** Supplied records follows **

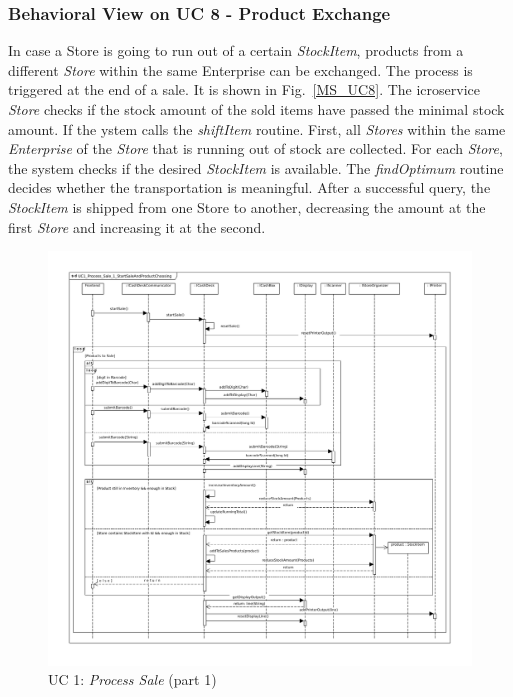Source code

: 		\subsubsection*{Behavioral View on UC 8 - Product Exchange}
		In case a Store is going to run out of a certain \textit{StockItem}, products from a different \textit{Store} within the same Enterprise can be exchanged. 
		The process is triggered at the end of a sale. 
		It is shown in  Fig.~\ref{MS_UC8}. 
		The icroservice \textit{Store} checks if the stock amount of the sold items have passed the minimal stock amount. 
		If  the ystem calls the \textit{shiftItem} routine. 
		First, all \textit{Stores} within the same \textit{Enterprise} of the \textit{Store} that is running out of stock are collected.
		For each \textit{Store}, the system checks if the desired \textit{StockItem} is available. 
		The \textit{findOptimum} routine decides whether the transportation is meaningful. 
		After a successful query, the \textit{StockItem} is shipped from one Store to another, decreasing the amount at the first \textit{Store} and increasing it at the second.

		
			\begin{figure}[!h]
				\centering
				\includegraphics[width = 1\textwidth]{img/UC1_Process_Sale_1_StartSaleAndProductChoosing.pdf}
				\caption{UC 1: \textit{Process Sale} (part 1)}
				\label{MS_UC1_1}
			\end{figure}
			
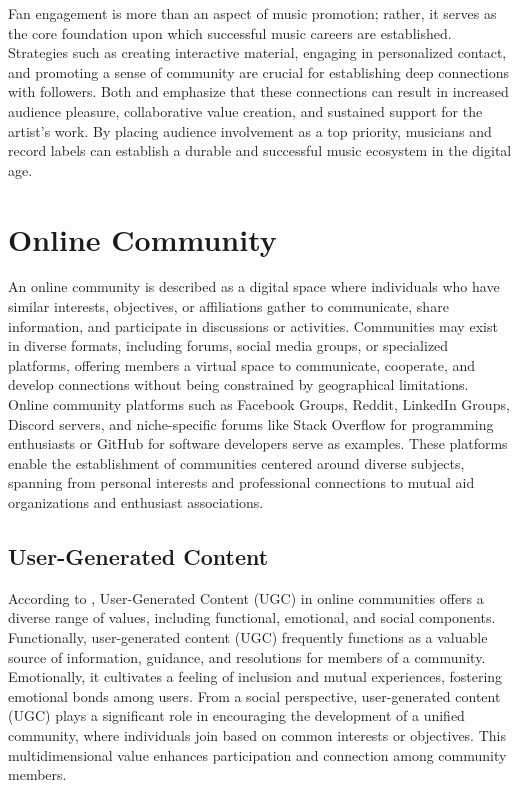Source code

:Fan engagement is more than an aspect of music promotion; rather, it serves as the core foundation upon which successful music careers are established. Strategies such as creating interactive material, engaging in personalized contact, and promoting a sense of community are crucial for establishing deep connections with followers. Both \textcite{edlom21} and \textcite{lee20} emphasize that these connections can result in increased audience pleasure, collaborative value creation, and sustained support for the artist's work. By placing audience involvement as a top priority, musicians and record labels can establish a durable and successful music ecosystem in the digital age.

\section{Online Community}
An online community is described as a digital space where individuals who have similar interests, objectives, or affiliations gather to communicate, share information, and participate in discussions or activities. Communities may exist in diverse formats, including forums, social media groups, or specialized platforms, offering members a virtual space to communicate, cooperate, and develop connections without being constrained by geographical limitations. Online community platforms such as Facebook Groups, Reddit, LinkedIn Groups, Discord servers, and niche-specific forums like Stack Overflow for programming enthusiasts or GitHub for software developers serve as examples. These platforms enable the establishment of communities centered around diverse subjects, spanning from personal interests and professional connections to mutual aid organizations and enthusiast associations.

\subsection{User-Generated Content}
According to \textcite{v22}, User-Generated Content (UGC) in online communities offers a diverse range of values, including functional, emotional, and social components. Functionally, user-generated content (UGC) frequently functions as a valuable source of information, guidance, and resolutions for members of a community. Emotionally, it cultivates a feeling of inclusion and mutual experiences, fostering emotional bonds among users. From a social perspective, user-generated content (UGC) plays a significant role in encouraging the development of a unified community, where individuals join based on common interests or objectives. This multidimensional value enhances participation and connection among community members. \\

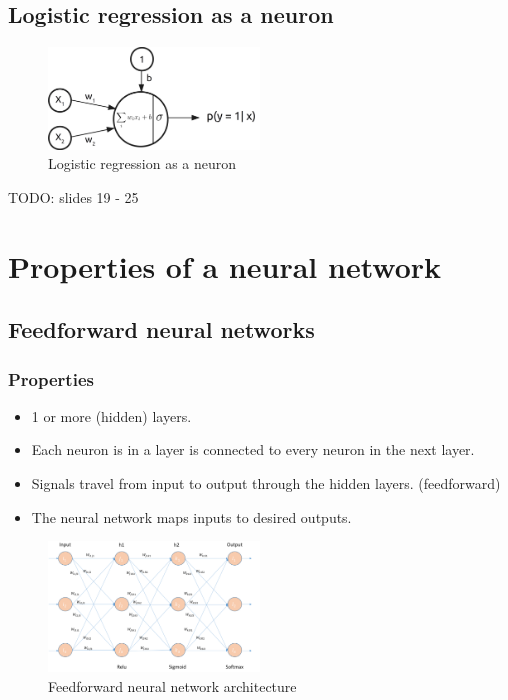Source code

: \documentclass{article}
\begin{document}
\subsection{Logistic regression as a neuron}

\begin{figure}[H]
    \centering
    \includegraphics[width=0.5\textwidth]{logistic-regression-neuron.png}
    \caption{Logistic regression as a neuron}
\end{figure}



TODO: slides 19 - 25

\section{Properties of a neural network}

\subsection{Feedforward neural networks}

\subsubsection{Properties}

\begin{itemize}
    \item 1 or more (hidden) layers.
    \item Each neuron is in a layer is connected to every neuron in the next layer.
    \item Signals travel from input to output through the hidden layers. (feedforward)
    \item The neural network maps inputs to desired outputs.
\end{itemize}


\begin{figure}[H]
    \centering
    \includegraphics[width=0.5\textwidth]{feedforward-neural-network-properties.png}
    \caption{Feedforward neural network architecture}
\end{figure}
\end{document}
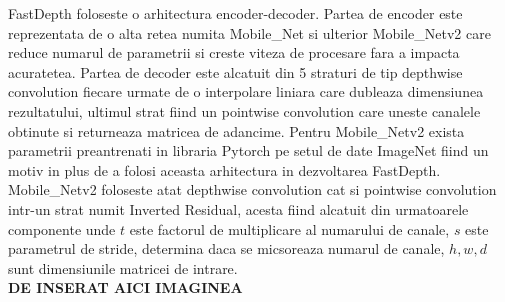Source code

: \documentclass[12pt,a4paper]{report}
\begin{document}
FastDepth foloseste o arhitectura encoder-decoder. Partea de encoder este reprezentata de o alta 
retea numita Mobile\_Net si ulterior Mobile\_Netv2 care reduce numarul de parametrii si creste 
viteza de procesare fara a impacta acuratetea. Partea de decoder este alcatuit din 5 straturi de 
tip depthwise convolution fiecare urmate de o interpolare liniara care dubleaza dimensiunea 
rezultatului, ultimul strat fiind un pointwise convolution care uneste canalele obtinute  
si returneaza matricea de adancime. Pentru Mobile\_Netv2 exista parametrii preantrenati in libraria 
Pytorch pe setul de date ImageNet fiind un motiv in plus de a folosi aceasta arhitectura 
in dezvoltarea FastDepth. Mobile\_Netv2 foloseste atat depthwise convolution cat 
si pointwise convolution intr-un strat numit Inverted Residual, acesta fiind alcatuit din 
urmatoarele componente unde $ t $ este factorul de multiplicare al numarului de canale,
$ s $ este parametrul de stride, determina daca se micsoreaza numarul de canale, $ h, w, d $
sunt dimensiunile matricei de intrare.   \\
\textbf{DE INSERAT AICI IMAGINEA}

\end{document}
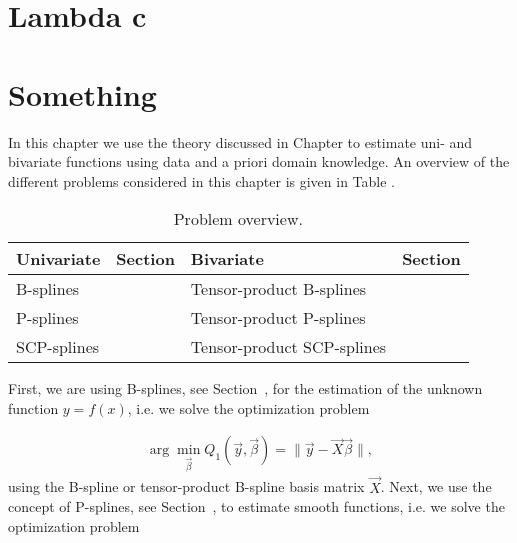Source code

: 
\section{Lambda c} \label{sec:lambda_c_sec}


\section{Something}
In this chapter we use the theory discussed in Chapter  to estimate uni- and bivariate  functions using data and a priori domain knowledge. An overview of the different problems considered in this chapter is given in Table . 

\begin{table}[H]
	\centering
	\begin{tabular}{|l|l|l|l|}
		\hline
		\textbf{Univariate}   & \textbf{Section} & \textbf{Bivariate}         & \textbf{Section} \\ \hline \toprule
		B-splines             &                & Tensor-product B-splines   &               \\ \hline
		P-splines             &                & Tensor-product P-splines   &              \\ \hline
		SCP-splines           & 			   & Tensor-product SCP-splines &     \\ \hline \bottomrule
	\end{tabular}
	\caption{Problem overview.}
	\label{tab:problem_overview}
\end{table}
%
First, we are using B-splines, see Section~, for the estimation of the unknown function $y = f(x)$, i.e. we solve the optimization problem

\begin{align} \label{eq:OF-B-splines}
	\arg \min_{\vec{\beta}} Q_1(\vec{y}, \vec{\beta}) = \lVert \vec{y} - \vec{X} \vec{\beta} \rVert,
\end{align}
%
using the B-spline or tensor-product B-spline basis matrix $\vec{X}$. Next, we use the concept of P-splines, see Section~, to estimate smooth functions, i.e. we solve the optimization problem

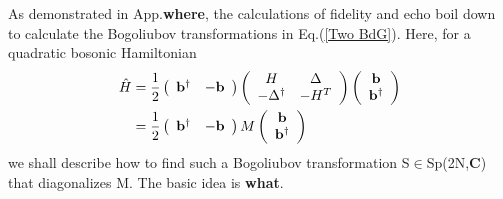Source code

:As demonstrated in App.{\bf\color{red}where}, the calculations of fidelity and echo boil down to calculate the Bogoliubov transformations in Eq.(\ref{Two BdG}). Here, for a quadratic bosonic Hamiltonian
\begin{eqnarray}\begin{aligned}
\label{Quadratic boson H2}
\hat{H}&=\frac{1}{2}
\left(\begin{array}{ccc}
{\bf b}^\dagger & -{\bf b}
\end{array}\right)
\left(\begin{array}{ccc}
H & \Delta\\
-\Delta^\dagger & -H^T
\end{array}\right)
\left(\begin{array}{ccc}
{\bf b} \\
{\bf b}^\dagger
\end{array}\right)\\
&=\frac{1}{2}
\left(\begin{array}{ccc}
{\bf b}^\dagger & -{\bf b}
\end{array}\right)
M
\left(\begin{array}{ccc}
{\bf b} \\
{\bf b}^\dagger
\end{array}\right)
\end{aligned}\end{eqnarray}
we shall describe how to find such a Bogoliubov transformation S$\in$Sp(2N,{\bf C}) that diagonalizes M. The basic idea is {\bf\color{red}what}.

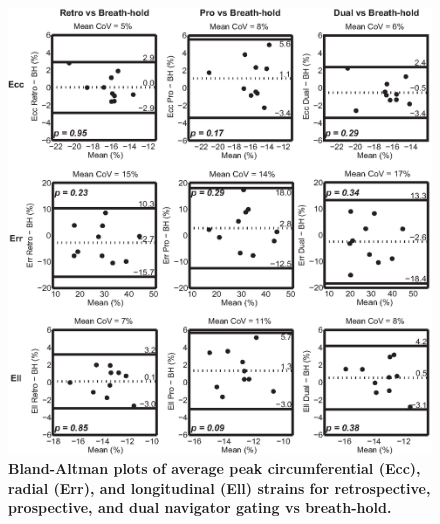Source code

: \begin{figure}
	\centering %
	\includegraphics{figures/navpaper/Fig3}
	\caption[Bland-Altman plots of average peak circumferential (Ecc), radial (Err), and longitudinal (Ell) strains for retrospective, prospective, and dual navigator gating vs breath-hold]{\textbf{Bland-Altman plots of average peak circumferential (Ecc), radial (Err), and longitudinal (Ell) strains for retrospective, prospective, and dual navigator gating vs breath-hold.}}
	\label{fig:nav_strain_bland_altman}
\end{figure}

** End of Supplied records **

▶ What is needed
The data above, line by line: transcribe it exactly and drop the pictures.

▶ Answer to this task
Source code

: 		\subsubsection*{Behavioral View on UC 8 - Product Exchange}
		In case a Store is going to run out of a certain \textit{StockItem}, products from a different \textit{Store} within the same Enterprise can be exchanged. 
		The process is triggered at the end of a sale. 
		It is shown in  Fig.~\ref{MS_UC8}. 
		The icroservice \textit{Store} checks if the stock amount of the sold items have passed the minimal stock amount. 
		If  the ystem calls the \textit{shiftItem} routine. 
		First, all \textit{Stores} within the same \textit{Enterprise} of the \textit{Store} that is running out of stock are collected.
		For each \textit{Store}, the system checks if the desired \textit{StockItem} is available. 
		The \textit{findOptimum} routine decides whether the transportation is meaningful. 
		After a successful query, the \textit{StockItem} is shipped from one Store to another, decreasing the amount at the first \textit{Store} and increasing it at the second.

		
			\begin{figure}[!h]
				\centering
				\includegraphics[width = 1\textwidth]{img/UC1_Process_Sale_1_StartSaleAndProductChoosing.pdf}
				\caption{UC 1: \textit{Process Sale} (part 1)}
				\label{MS_UC1_1}
			\end{figure}
			
Source code

:Fan engagement is more than an aspect of music promotion; rather, it serves as the core foundation upon which successful music careers are established. Strategies such as creating interactive material, engaging in personalized contact, and promoting a sense of community are crucial for establishing deep connections with followers. Both \textcite{edlom21} and \textcite{lee20} emphasize that these connections can result in increased audience pleasure, collaborative value creation, and sustained support for the artist's work. By placing audience involvement as a top priority, musicians and record labels can establish a durable and successful music ecosystem in the digital age.

\section{Online Community}
An online community is described as a digital space where individuals who have similar interests, objectives, or affiliations gather to communicate, share information, and participate in discussions or activities. Communities may exist in diverse formats, including forums, social media groups, or specialized platforms, offering members a virtual space to communicate, cooperate, and develop connections without being constrained by geographical limitations. Online community platforms such as Facebook Groups, Reddit, LinkedIn Groups, Discord servers, and niche-specific forums like Stack Overflow for programming enthusiasts or GitHub for software developers serve as examples. These platforms enable the establishment of communities centered around diverse subjects, spanning from personal interests and professional connections to mutual aid organizations and enthusiast associations.

\subsection{User-Generated Content}
According to \textcite{v22}, User-Generated Content (UGC) in online communities offers a diverse range of values, including functional, emotional, and social components. Functionally, user-generated content (UGC) frequently functions as a valuable source of information, guidance, and resolutions for members of a community. Emotionally, it cultivates a feeling of inclusion and mutual experiences, fostering emotional bonds among users. From a social perspective, user-generated content (UGC) plays a significant role in encouraging the development of a unified community, where individuals join based on common interests or objectives. This multidimensional value enhances participation and connection among community members. \\

Source code

: \documentclass{article}
\begin{document}
\subsection{Logistic regression as a neuron}

\begin{figure}[H]
    \centering
    \includegraphics[width=0.5\textwidth]{logistic-regression-neuron.png}
    \caption{Logistic regression as a neuron}
\end{figure}



TODO: slides 19 - 25

\section{Properties of a neural network}

\subsection{Feedforward neural networks}

\subsubsection{Properties}

\begin{itemize}
    \item 1 or more (hidden) layers.
    \item Each neuron is in a layer is connected to every neuron in the next layer.
    \item Signals travel from input to output through the hidden layers. (feedforward)
    \item The neural network maps inputs to desired outputs.
\end{itemize}


\begin{figure}[H]
    \centering
    \includegraphics[width=0.5\textwidth]{feedforward-neural-network-properties.png}
    \caption{Feedforward neural network architecture}
\end{figure}
\end{document}
Source code

: \documentclass[12pt,a4paper]{report}
\begin{document}
FastDepth foloseste o arhitectura encoder-decoder. Partea de encoder este reprezentata de o alta 
retea numita Mobile\_Net si ulterior Mobile\_Netv2 care reduce numarul de parametrii si creste 
viteza de procesare fara a impacta acuratetea. Partea de decoder este alcatuit din 5 straturi de 
tip depthwise convolution fiecare urmate de o interpolare liniara care dubleaza dimensiunea 
rezultatului, ultimul strat fiind un pointwise convolution care uneste canalele obtinute  
si returneaza matricea de adancime. Pentru Mobile\_Netv2 exista parametrii preantrenati in libraria 
Pytorch pe setul de date ImageNet fiind un motiv in plus de a folosi aceasta arhitectura 
in dezvoltarea FastDepth. Mobile\_Netv2 foloseste atat depthwise convolution cat 
si pointwise convolution intr-un strat numit Inverted Residual, acesta fiind alcatuit din 
urmatoarele componente unde $ t $ este factorul de multiplicare al numarului de canale,
$ s $ este parametrul de stride, determina daca se micsoreaza numarul de canale, $ h, w, d $
sunt dimensiunile matricei de intrare.   \\
\textbf{DE INSERAT AICI IMAGINEA}

\end{document}
Source code

: 
\section{Lambda c} \label{sec:lambda_c_sec}


\section{Something}
In this chapter we use the theory discussed in Chapter  to estimate uni- and bivariate  functions using data and a priori domain knowledge. An overview of the different problems considered in this chapter is given in Table . 

\begin{table}[H]
	\centering
	\begin{tabular}{|l|l|l|l|}
		\hline
		\textbf{Univariate}   & \textbf{Section} & \textbf{Bivariate}         & \textbf{Section} \\ \hline \toprule
		B-splines             &                & Tensor-product B-splines   &               \\ \hline
		P-splines             &                & Tensor-product P-splines   &              \\ \hline
		SCP-splines           & 			   & Tensor-product SCP-splines &     \\ \hline \bottomrule
	\end{tabular}
	\caption{Problem overview.}
	\label{tab:problem_overview}
\end{table}
%
First, we are using B-splines, see Section~, for the estimation of the unknown function $y = f(x)$, i.e. we solve the optimization problem

\begin{align} \label{eq:OF-B-splines}
	\arg \min_{\vec{\beta}} Q_1(\vec{y}, \vec{\beta}) = \lVert \vec{y} - \vec{X} \vec{\beta} \rVert,
\end{align}
%
using the B-spline or tensor-product B-spline basis matrix $\vec{X}$. Next, we use the concept of P-splines, see Section~, to estimate smooth functions, i.e. we solve the optimization problem

Source code

:As demonstrated in App.{\bf\color{red}where}, the calculations of fidelity and echo boil down to calculate the Bogoliubov transformations in Eq.(\ref{Two BdG}). Here, for a quadratic bosonic Hamiltonian
\begin{eqnarray}\begin{aligned}
\label{Quadratic boson H2}
\hat{H}&=\frac{1}{2}
\left(\begin{array}{ccc}
{\bf b}^\dagger & -{\bf b}
\end{array}\right)
\left(\begin{array}{ccc}
H & \Delta\\
-\Delta^\dagger & -H^T
\end{array}\right)
\left(\begin{array}{ccc}
{\bf b} \\
{\bf b}^\dagger
\end{array}\right)\\
&=\frac{1}{2}
\left(\begin{array}{ccc}
{\bf b}^\dagger & -{\bf b}
\end{array}\right)
M
\left(\begin{array}{ccc}
{\bf b} \\
{\bf b}^\dagger
\end{array}\right)
\end{aligned}\end{eqnarray}
we shall describe how to find such a Bogoliubov transformation S$\in$Sp(2N,{\bf C}) that diagonalizes M. The basic idea is {\bf\color{red}what}.

Source code

: \begin{figure}
	\centering %
	\includegraphics{figures/navpaper/Fig3}
	\caption[Bland-Altman plots of average peak circumferential (Ecc), radial (Err), and longitudinal (Ell) strains for retrospective, prospective, and dual navigator gating vs breath-hold]{\textbf{Bland-Altman plots of average peak circumferential (Ecc), radial (Err), and longitudinal (Ell) strains for retrospective, prospective, and dual navigator gating vs breath-hold.}}
	\label{fig:nav_strain_bland_altman}
\end{figure}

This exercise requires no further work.